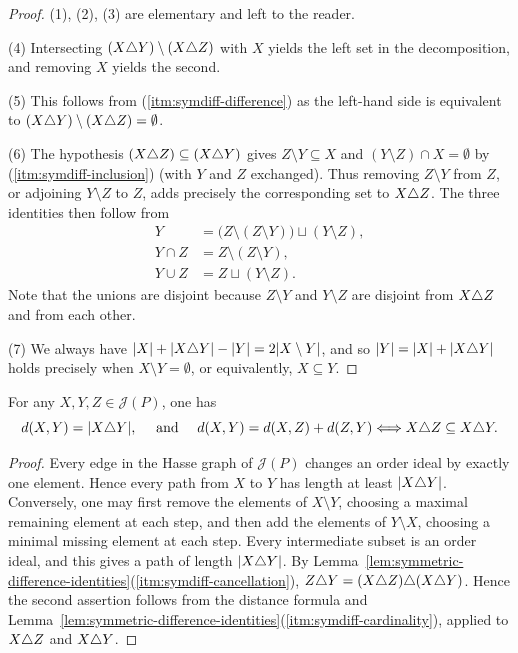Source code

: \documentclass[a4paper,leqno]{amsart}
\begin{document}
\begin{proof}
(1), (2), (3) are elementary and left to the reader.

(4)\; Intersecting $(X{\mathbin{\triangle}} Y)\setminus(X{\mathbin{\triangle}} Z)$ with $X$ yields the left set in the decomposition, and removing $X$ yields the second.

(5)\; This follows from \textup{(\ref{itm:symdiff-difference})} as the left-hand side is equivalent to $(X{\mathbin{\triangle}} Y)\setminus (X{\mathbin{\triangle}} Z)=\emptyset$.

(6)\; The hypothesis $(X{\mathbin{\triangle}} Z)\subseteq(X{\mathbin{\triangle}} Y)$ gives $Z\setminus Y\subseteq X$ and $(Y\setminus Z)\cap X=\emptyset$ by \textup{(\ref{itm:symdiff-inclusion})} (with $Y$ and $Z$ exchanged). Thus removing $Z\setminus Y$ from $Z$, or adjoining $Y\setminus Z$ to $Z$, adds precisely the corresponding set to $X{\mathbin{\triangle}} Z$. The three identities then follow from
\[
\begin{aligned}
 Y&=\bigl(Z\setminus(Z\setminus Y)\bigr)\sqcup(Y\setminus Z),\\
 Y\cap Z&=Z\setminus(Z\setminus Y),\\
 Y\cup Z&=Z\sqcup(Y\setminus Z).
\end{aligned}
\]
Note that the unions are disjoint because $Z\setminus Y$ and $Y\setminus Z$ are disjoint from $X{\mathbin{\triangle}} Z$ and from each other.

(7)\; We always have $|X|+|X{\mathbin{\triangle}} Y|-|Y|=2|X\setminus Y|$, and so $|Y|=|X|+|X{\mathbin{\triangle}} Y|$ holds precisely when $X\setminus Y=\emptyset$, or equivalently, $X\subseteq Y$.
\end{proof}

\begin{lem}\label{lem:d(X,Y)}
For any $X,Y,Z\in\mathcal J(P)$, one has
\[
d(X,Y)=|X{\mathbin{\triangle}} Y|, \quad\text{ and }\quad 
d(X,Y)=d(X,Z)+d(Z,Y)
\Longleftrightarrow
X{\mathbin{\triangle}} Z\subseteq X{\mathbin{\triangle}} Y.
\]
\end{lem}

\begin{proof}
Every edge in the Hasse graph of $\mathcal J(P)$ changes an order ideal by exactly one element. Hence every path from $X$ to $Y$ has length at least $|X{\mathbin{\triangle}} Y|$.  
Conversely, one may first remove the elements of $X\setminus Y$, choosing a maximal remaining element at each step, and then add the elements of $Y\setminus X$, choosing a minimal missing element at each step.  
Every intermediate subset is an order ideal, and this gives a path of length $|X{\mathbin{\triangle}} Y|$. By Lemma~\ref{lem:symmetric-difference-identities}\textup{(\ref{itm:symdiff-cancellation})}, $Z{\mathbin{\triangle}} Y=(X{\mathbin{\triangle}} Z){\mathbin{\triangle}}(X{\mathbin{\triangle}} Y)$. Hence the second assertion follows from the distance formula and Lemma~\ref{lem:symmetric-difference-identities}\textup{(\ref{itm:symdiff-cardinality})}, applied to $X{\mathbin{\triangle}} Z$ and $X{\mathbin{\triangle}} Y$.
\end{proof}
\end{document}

▶ **What the exercise asks**
Could you set down every record above word for word, leaving out the pictures?

▶ **Solution**
Source code

: \documentclass[a4paper,leqno]{amsart}
\begin{document}
\begin{proof}
(1), (2), (3) are elementary and left to the reader.

(4)\; Intersecting $(X{\mathbin{\triangle}} Y)\setminus(X{\mathbin{\triangle}} Z)$ with $X$ yields the left set in the decomposition, and removing $X$ yields the second.

(5)\; This follows from \textup{(\ref{itm:symdiff-difference})} as the left-hand side is equivalent to $(X{\mathbin{\triangle}} Y)\setminus (X{\mathbin{\triangle}} Z)=\emptyset$.

(6)\; The hypothesis $(X{\mathbin{\triangle}} Z)\subseteq(X{\mathbin{\triangle}} Y)$ gives $Z\setminus Y\subseteq X$ and $(Y\setminus Z)\cap X=\emptyset$ by \textup{(\ref{itm:symdiff-inclusion})} (with $Y$ and $Z$ exchanged). Thus removing $Z\setminus Y$ from $Z$, or adjoining $Y\setminus Z$ to $Z$, adds precisely the corresponding set to $X{\mathbin{\triangle}} Z$. The three identities then follow from
\[
\begin{aligned}
 Y&=\bigl(Z\setminus(Z\setminus Y)\bigr)\sqcup(Y\setminus Z),\\
 Y\cap Z&=Z\setminus(Z\setminus Y),\\
 Y\cup Z&=Z\sqcup(Y\setminus Z).
\end{aligned}
\]
Note that the unions are disjoint because $Z\setminus Y$ and $Y\setminus Z$ are disjoint from $X{\mathbin{\triangle}} Z$ and from each other.

(7)\; We always have $|X|+|X{\mathbin{\triangle}} Y|-|Y|=2|X\setminus Y|$, and so $|Y|=|X|+|X{\mathbin{\triangle}} Y|$ holds precisely when $X\setminus Y=\emptyset$, or equivalently, $X\subseteq Y$.
\end{proof}

\begin{lem}\label{lem:d(X,Y)}
For any $X,Y,Z\in\mathcal J(P)$, one has
\[
d(X,Y)=|X{\mathbin{\triangle}} Y|, \quad\text{ and }\quad 
d(X,Y)=d(X,Z)+d(Z,Y)
\Longleftrightarrow
X{\mathbin{\triangle}} Z\subseteq X{\mathbin{\triangle}} Y.
\]
\end{lem}

\begin{proof}
Every edge in the Hasse graph of $\mathcal J(P)$ changes an order ideal by exactly one element. Hence every path from $X$ to $Y$ has length at least $|X{\mathbin{\triangle}} Y|$.  
Conversely, one may first remove the elements of $X\setminus Y$, choosing a maximal remaining element at each step, and then add the elements of $Y\setminus X$, choosing a minimal missing element at each step.  
Every intermediate subset is an order ideal, and this gives a path of length $|X{\mathbin{\triangle}} Y|$. By Lemma~\ref{lem:symmetric-difference-identities}\textup{(\ref{itm:symdiff-cancellation})}, $Z{\mathbin{\triangle}} Y=(X{\mathbin{\triangle}} Z){\mathbin{\triangle}}(X{\mathbin{\triangle}} Y)$. Hence the second assertion follows from the distance formula and Lemma~\ref{lem:symmetric-difference-identities}\textup{(\ref{itm:symdiff-cardinality})}, applied to $X{\mathbin{\triangle}} Z$ and $X{\mathbin{\triangle}} Y$.
\end{proof}
\end{document}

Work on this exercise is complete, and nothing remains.